Return the data below exactly, but only from the line containing "on the time" through the line containing "animal locations with", with both of those lines included.

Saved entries
^^^^
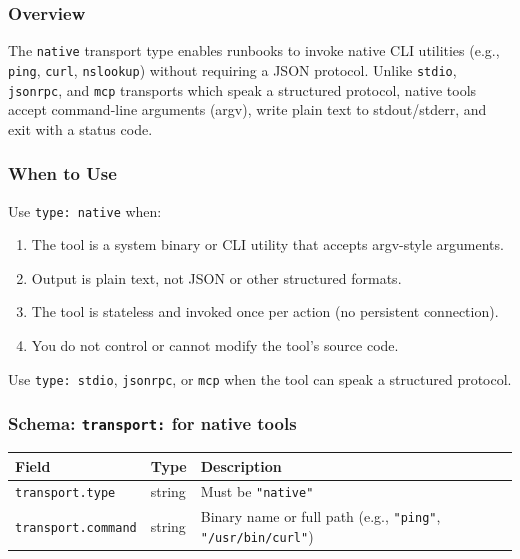 \subsubsection{Overview}

The \texttt{native} transport type enables runbooks to invoke native CLI utilities
(e.g., \texttt{ping}, \texttt{curl}, \texttt{nslookup}) without requiring a JSON
protocol.  Unlike \texttt{stdio}, \texttt{jsonrpc}, and \texttt{mcp} transports
which speak a structured protocol, native tools accept command-line arguments
(argv), write plain text to stdout/stderr, and exit with a status code.

\subsubsection{When to Use}

Use \texttt{type: native} when:
\begin{enumerate}
  \item The tool is a system binary or CLI utility that accepts argv-style
        arguments.
  \item Output is plain text, not JSON or other structured formats.
  \item The tool is stateless and invoked once per action (no persistent
        connection).
  \item You do not control or cannot modify the tool's source code.
\end{enumerate}

\noindent Use \texttt{type: stdio}, \texttt{jsonrpc}, or \texttt{mcp} when the
tool can speak a structured protocol.

\subsubsection{Schema: \texttt{transport:} for native tools}

\begin{center}
\begin{tabular}{llp{8cm}}
\hline
\textbf{Field} & \textbf{Type} & \textbf{Description} \\
\hline
\texttt{transport.type}    & string & Must be \texttt{"native"} \\
\texttt{transport.command} & string & Binary name or full path (e.g., \texttt{"ping"}, \texttt{"/usr/bin/curl"}) \\
\hline
\end{tabular}
\end{center}

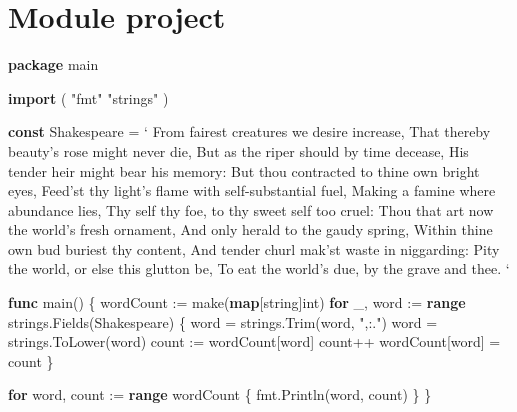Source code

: \documentclass[]{book}
\newenvironment{Shaded}{\begin{snugshade}}{\end{snugshade}}
\newcommand{\BuiltInTok}[1]{#1}
\newcommand{\DataTypeTok}[1]{\textcolor[rgb]{0.13,0.29,0.53}{#1}}
\newcommand{\KeywordTok}[1]{\textcolor[rgb]{0.13,0.29,0.53}{\textbf{#1}}}
\newcommand{\NormalTok}[1]{#1}
\newcommand{\StringTok}[1]{\textcolor[rgb]{0.31,0.60,0.02}{#1}}
\begin{document}
\hypertarget{module-project-2}{%
\section*{Module project}\label{module-project-2}}

\begin{Shaded}
\begin{Highlighting}[]
\KeywordTok{package}\NormalTok{ main}

\KeywordTok{import}\NormalTok{ (}
    \StringTok{"fmt"}
    \StringTok{"strings"}
\NormalTok{)}

\KeywordTok{const}\NormalTok{ Shakespeare = }\StringTok{`}
\StringTok{From fairest creatures we desire increase,}
\StringTok{That thereby beauty's rose might never die,}
\StringTok{But as the riper should by time decease,}
\StringTok{His tender heir might bear his memory:}
\StringTok{But thou contracted to thine own bright eyes,}
\StringTok{Feed'st thy light's flame with self-substantial fuel,}
\StringTok{Making a famine where abundance lies,}
\StringTok{Thy self thy foe, to thy sweet self too cruel:}
\StringTok{Thou that art now the world's fresh ornament,}
\StringTok{And only herald to the gaudy spring,}
\StringTok{Within thine own bud buriest thy content,}
\StringTok{And tender churl mak'st waste in niggarding:}
\StringTok{  Pity the world, or else this glutton be,}
\StringTok{  To eat the world's due, by the grave and thee.}
\StringTok{`}

\KeywordTok{func}\NormalTok{ main() \{}
\NormalTok{    wordCount := }\BuiltInTok{make}\NormalTok{(}\KeywordTok{map}\NormalTok{[}\DataTypeTok{string}\NormalTok{]}\DataTypeTok{int}\NormalTok{)}
    \KeywordTok{for}\NormalTok{ _, word := }\KeywordTok{range}\NormalTok{ strings.Fields(Shakespeare) \{}
\NormalTok{        word = strings.Trim(word, }\StringTok{",:."}\NormalTok{)}
\NormalTok{        word = strings.ToLower(word)}
\NormalTok{        count := wordCount[word]}
\NormalTok{        count++}
\NormalTok{        wordCount[word] = count}
\NormalTok{    \}}

    \KeywordTok{for}\NormalTok{ word, count := }\KeywordTok{range}\NormalTok{ wordCount \{}
\NormalTok{        fmt.Println(word, count)}
\NormalTok{    \}}
\NormalTok{\}}
\end{Highlighting}
\end{Shaded}
\end{document}
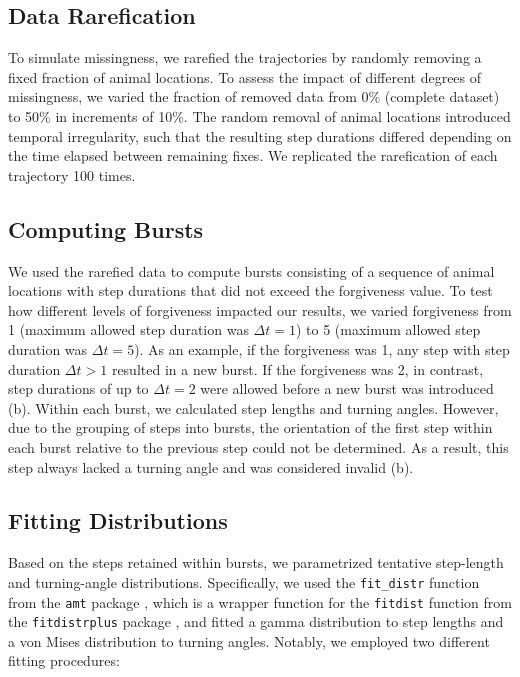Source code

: \documentclass[../FinalThesis.tex]{subfiles}
\begin{document}
\subsection{Data Rarefication}

To simulate missingness, we rarefied the trajectories by randomly removing a
fixed fraction of animal locations. To assess the impact of different degrees of
missingness, we varied the fraction of removed data from 0\% (complete dataset)
to 50\% in increments of 10\%. The random removal of animal locations introduced
temporal irregularity, such that the resulting step durations differed depending
on the time elapsed between remaining fixes. We replicated the rarefication of
each trajectory 100 times.

\subsection{Computing Bursts}

We used the rarefied data to compute bursts consisting of a sequence of
animal locations with step durations that did not exceed the forgiveness value.
To test how different levels of forgiveness impacted our results, we varied
forgiveness from 1 (maximum allowed step duration was $\Delta t = 1$) to 5
(maximum allowed step duration was $\Delta t = 5$). As an example, if the
forgiveness was 1, any step with step duration $\Delta t > 1$ resulted in a new
burst. If the forgiveness was 2, in contrast, step durations of up to $\Delta t
= 2$ were allowed before a new burst was introduced (b). Within
each burst, we calculated step lengths and turning angles. However, due to the
grouping of steps into bursts, the orientation of the first step within each
burst relative to the previous step could not be determined. As a result, this
step always lacked a turning angle and was considered invalid
(b).

\subsection{Fitting Distributions}

Based on the steps retained within bursts, we parametrized tentative step-length
and turning-angle distributions. Specifically, we used the \texttt{fit\_distr}
function from the \texttt{amt} package \citep{Signer.2019}, which is a wrapper
function for the \texttt{fitdist} function from the \texttt{fitdistrplus}
package \citep{Delignette-Muller.2015}, and fitted a gamma distribution to
step lengths and a von Mises distribution to turning angles. Notably, we
employed two different fitting procedures:
\end{document}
^^^^
Exercise response >>
on the time elapsed between remaining fixes. We replicated the rarefication of
each trajectory 100 times.

\subsection{Computing Bursts}

We used the rarefied data to compute bursts consisting of a sequence of
animal locations with step durations that did not exceed the forgiveness value.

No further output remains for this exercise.